**YOUR GOAL:** Every line of the data below should be printed exactly.

**DATA RECORDS:**
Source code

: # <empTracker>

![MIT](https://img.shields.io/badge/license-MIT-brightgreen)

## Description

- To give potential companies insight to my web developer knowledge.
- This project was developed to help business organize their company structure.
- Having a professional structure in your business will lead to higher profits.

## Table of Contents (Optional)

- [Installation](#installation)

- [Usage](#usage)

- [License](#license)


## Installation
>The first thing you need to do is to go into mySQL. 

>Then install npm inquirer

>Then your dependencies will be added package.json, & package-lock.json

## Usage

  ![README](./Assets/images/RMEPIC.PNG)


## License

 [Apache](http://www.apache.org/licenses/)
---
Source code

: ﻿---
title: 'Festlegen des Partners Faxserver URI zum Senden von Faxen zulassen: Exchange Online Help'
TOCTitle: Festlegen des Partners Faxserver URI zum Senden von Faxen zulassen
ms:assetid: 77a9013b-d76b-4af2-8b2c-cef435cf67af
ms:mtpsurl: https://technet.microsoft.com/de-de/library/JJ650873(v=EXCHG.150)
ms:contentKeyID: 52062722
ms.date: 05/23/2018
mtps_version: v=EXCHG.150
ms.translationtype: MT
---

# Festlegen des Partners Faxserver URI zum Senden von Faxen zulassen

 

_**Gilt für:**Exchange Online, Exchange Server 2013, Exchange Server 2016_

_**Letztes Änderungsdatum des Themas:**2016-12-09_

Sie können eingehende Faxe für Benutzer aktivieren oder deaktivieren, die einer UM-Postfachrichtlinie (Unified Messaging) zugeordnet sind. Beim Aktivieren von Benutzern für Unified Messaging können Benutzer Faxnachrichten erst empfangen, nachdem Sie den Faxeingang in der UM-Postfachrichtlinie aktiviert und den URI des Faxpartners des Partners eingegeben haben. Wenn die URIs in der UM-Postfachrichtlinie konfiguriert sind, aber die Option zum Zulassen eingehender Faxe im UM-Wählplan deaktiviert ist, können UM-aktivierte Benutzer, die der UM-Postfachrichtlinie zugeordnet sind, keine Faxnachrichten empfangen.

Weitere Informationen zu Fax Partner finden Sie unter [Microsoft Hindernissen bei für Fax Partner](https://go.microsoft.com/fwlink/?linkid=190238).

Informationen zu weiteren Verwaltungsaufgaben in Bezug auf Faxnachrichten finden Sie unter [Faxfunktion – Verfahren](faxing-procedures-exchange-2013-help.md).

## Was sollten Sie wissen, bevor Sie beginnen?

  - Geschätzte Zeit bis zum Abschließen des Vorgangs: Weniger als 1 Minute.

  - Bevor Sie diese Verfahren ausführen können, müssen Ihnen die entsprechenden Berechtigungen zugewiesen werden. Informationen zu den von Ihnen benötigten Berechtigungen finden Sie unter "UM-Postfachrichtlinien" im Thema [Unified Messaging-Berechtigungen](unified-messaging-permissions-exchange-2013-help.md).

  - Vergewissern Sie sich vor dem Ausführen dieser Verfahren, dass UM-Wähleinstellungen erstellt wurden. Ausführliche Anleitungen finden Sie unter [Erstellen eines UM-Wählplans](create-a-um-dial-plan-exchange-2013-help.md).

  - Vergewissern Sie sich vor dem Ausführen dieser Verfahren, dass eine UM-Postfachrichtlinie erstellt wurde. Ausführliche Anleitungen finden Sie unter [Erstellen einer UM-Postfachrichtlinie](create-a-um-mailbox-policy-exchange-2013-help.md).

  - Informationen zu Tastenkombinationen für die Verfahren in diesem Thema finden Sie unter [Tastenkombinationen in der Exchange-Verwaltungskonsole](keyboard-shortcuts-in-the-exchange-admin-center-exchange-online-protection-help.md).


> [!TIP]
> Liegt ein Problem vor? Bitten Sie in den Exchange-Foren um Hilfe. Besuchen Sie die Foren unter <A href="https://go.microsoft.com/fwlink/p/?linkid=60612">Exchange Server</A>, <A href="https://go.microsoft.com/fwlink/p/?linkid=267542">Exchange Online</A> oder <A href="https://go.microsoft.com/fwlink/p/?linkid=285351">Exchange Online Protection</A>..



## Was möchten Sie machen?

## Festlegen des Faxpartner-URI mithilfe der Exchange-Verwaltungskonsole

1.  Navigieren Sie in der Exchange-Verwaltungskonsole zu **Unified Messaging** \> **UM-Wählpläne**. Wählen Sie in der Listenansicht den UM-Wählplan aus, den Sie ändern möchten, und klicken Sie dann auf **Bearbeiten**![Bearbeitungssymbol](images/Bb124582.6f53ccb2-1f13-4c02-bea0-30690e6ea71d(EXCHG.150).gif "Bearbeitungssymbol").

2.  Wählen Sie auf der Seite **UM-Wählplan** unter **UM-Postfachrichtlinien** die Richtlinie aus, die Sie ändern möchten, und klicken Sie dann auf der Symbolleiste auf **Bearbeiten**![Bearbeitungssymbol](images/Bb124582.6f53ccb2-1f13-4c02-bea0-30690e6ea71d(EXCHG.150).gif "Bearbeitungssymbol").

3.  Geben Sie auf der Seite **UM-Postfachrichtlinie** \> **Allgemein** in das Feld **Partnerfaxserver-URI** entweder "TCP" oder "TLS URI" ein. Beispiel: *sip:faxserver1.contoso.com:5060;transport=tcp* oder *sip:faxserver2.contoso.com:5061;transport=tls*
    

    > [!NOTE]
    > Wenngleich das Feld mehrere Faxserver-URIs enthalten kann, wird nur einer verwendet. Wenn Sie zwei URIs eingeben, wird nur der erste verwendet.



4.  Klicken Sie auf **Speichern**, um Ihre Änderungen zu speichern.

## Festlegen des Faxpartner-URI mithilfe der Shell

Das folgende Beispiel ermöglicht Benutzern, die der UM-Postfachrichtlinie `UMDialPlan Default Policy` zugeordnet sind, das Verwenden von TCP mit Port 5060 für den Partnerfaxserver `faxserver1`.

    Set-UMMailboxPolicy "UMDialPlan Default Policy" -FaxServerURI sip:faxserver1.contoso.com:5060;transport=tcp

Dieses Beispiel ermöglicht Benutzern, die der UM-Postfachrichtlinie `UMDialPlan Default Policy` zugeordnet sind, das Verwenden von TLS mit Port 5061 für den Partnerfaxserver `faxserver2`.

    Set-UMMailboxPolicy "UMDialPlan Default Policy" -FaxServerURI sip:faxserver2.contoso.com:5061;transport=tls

**REPLY:**
Source code

: # <empTracker>

![MIT](https://img.shields.io/badge/license-MIT-brightgreen)

## Description

- To give potential companies insight to my web developer knowledge.
- This project was developed to help business organize their company structure.
- Having a professional structure in your business will lead to higher profits.

## Table of Contents (Optional)

- [Installation](#installation)

- [Usage](#usage)

- [License](#license)


## Installation
>The first thing you need to do is to go into mySQL. 

>Then install npm inquirer

>Then your dependencies will be added package.json, & package-lock.json

## Usage

  ![README](./Assets/images/RMEPIC.PNG)


## License

 [Apache](http://www.apache.org/licenses/)
---
Source code

: ﻿---
title: 'Festlegen des Partners Faxserver URI zum Senden von Faxen zulassen: Exchange Online Help'
TOCTitle: Festlegen des Partners Faxserver URI zum Senden von Faxen zulassen
ms:assetid: 77a9013b-d76b-4af2-8b2c-cef435cf67af
ms:mtpsurl: https://technet.microsoft.com/de-de/library/JJ650873(v=EXCHG.150)
ms:contentKeyID: 52062722
ms.date: 05/23/2018
mtps_version: v=EXCHG.150
ms.translationtype: MT
---

# Festlegen des Partners Faxserver URI zum Senden von Faxen zulassen

 

_**Gilt für:**Exchange Online, Exchange Server 2013, Exchange Server 2016_

_**Letztes Änderungsdatum des Themas:**2016-12-09_

Sie können eingehende Faxe für Benutzer aktivieren oder deaktivieren, die einer UM-Postfachrichtlinie (Unified Messaging) zugeordnet sind. Beim Aktivieren von Benutzern für Unified Messaging können Benutzer Faxnachrichten erst empfangen, nachdem Sie den Faxeingang in der UM-Postfachrichtlinie aktiviert und den URI des Faxpartners des Partners eingegeben haben. Wenn die URIs in der UM-Postfachrichtlinie konfiguriert sind, aber die Option zum Zulassen eingehender Faxe im UM-Wählplan deaktiviert ist, können UM-aktivierte Benutzer, die der UM-Postfachrichtlinie zugeordnet sind, keine Faxnachrichten empfangen.

Weitere Informationen zu Fax Partner finden Sie unter [Microsoft Hindernissen bei für Fax Partner](https://go.microsoft.com/fwlink/?linkid=190238).

Informationen zu weiteren Verwaltungsaufgaben in Bezug auf Faxnachrichten finden Sie unter [Faxfunktion – Verfahren](faxing-procedures-exchange-2013-help.md).

## Was sollten Sie wissen, bevor Sie beginnen?

  - Geschätzte Zeit bis zum Abschließen des Vorgangs: Weniger als 1 Minute.

  - Bevor Sie diese Verfahren ausführen können, müssen Ihnen die entsprechenden Berechtigungen zugewiesen werden. Informationen zu den von Ihnen benötigten Berechtigungen finden Sie unter "UM-Postfachrichtlinien" im Thema [Unified Messaging-Berechtigungen](unified-messaging-permissions-exchange-2013-help.md).

  - Vergewissern Sie sich vor dem Ausführen dieser Verfahren, dass UM-Wähleinstellungen erstellt wurden. Ausführliche Anleitungen finden Sie unter [Erstellen eines UM-Wählplans](create-a-um-dial-plan-exchange-2013-help.md).

  - Vergewissern Sie sich vor dem Ausführen dieser Verfahren, dass eine UM-Postfachrichtlinie erstellt wurde. Ausführliche Anleitungen finden Sie unter [Erstellen einer UM-Postfachrichtlinie](create-a-um-mailbox-policy-exchange-2013-help.md).

  - Informationen zu Tastenkombinationen für die Verfahren in diesem Thema finden Sie unter [Tastenkombinationen in der Exchange-Verwaltungskonsole](keyboard-shortcuts-in-the-exchange-admin-center-exchange-online-protection-help.md).


> [!TIP]
> Liegt ein Problem vor? Bitten Sie in den Exchange-Foren um Hilfe. Besuchen Sie die Foren unter <A href="https://go.microsoft.com/fwlink/p/?linkid=60612">Exchange Server</A>, <A href="https://go.microsoft.com/fwlink/p/?linkid=267542">Exchange Online</A> oder <A href="https://go.microsoft.com/fwlink/p/?linkid=285351">Exchange Online Protection</A>..



## Was möchten Sie machen?

## Festlegen des Faxpartner-URI mithilfe der Exchange-Verwaltungskonsole

1.  Navigieren Sie in der Exchange-Verwaltungskonsole zu **Unified Messaging** \> **UM-Wählpläne**. Wählen Sie in der Listenansicht den UM-Wählplan aus, den Sie ändern möchten, und klicken Sie dann auf **Bearbeiten**![Bearbeitungssymbol](images/Bb124582.6f53ccb2-1f13-4c02-bea0-30690e6ea71d(EXCHG.150).gif "Bearbeitungssymbol").

2.  Wählen Sie auf der Seite **UM-Wählplan** unter **UM-Postfachrichtlinien** die Richtlinie aus, die Sie ändern möchten, und klicken Sie dann auf der Symbolleiste auf **Bearbeiten**![Bearbeitungssymbol](images/Bb124582.6f53ccb2-1f13-4c02-bea0-30690e6ea71d(EXCHG.150).gif "Bearbeitungssymbol").

3.  Geben Sie auf der Seite **UM-Postfachrichtlinie** \> **Allgemein** in das Feld **Partnerfaxserver-URI** entweder "TCP" oder "TLS URI" ein. Beispiel: *sip:faxserver1.contoso.com:5060;transport=tcp* oder *sip:faxserver2.contoso.com:5061;transport=tls*
    

    > [!NOTE]
    > Wenngleich das Feld mehrere Faxserver-URIs enthalten kann, wird nur einer verwendet. Wenn Sie zwei URIs eingeben, wird nur der erste verwendet.



4.  Klicken Sie auf **Speichern**, um Ihre Änderungen zu speichern.

## Festlegen des Faxpartner-URI mithilfe der Shell

Das folgende Beispiel ermöglicht Benutzern, die der UM-Postfachrichtlinie `UMDialPlan Default Policy` zugeordnet sind, das Verwenden von TCP mit Port 5060 für den Partnerfaxserver `faxserver1`.

    Set-UMMailboxPolicy "UMDialPlan Default Policy" -FaxServerURI sip:faxserver1.contoso.com:5060;transport=tcp

Dieses Beispiel ermöglicht Benutzern, die der UM-Postfachrichtlinie `UMDialPlan Default Policy` zugeordnet sind, das Verwenden von TLS mit Port 5061 für den Partnerfaxserver `faxserver2`.

    Set-UMMailboxPolicy "UMDialPlan Default Policy" -FaxServerURI sip:faxserver2.contoso.com:5061;transport=tls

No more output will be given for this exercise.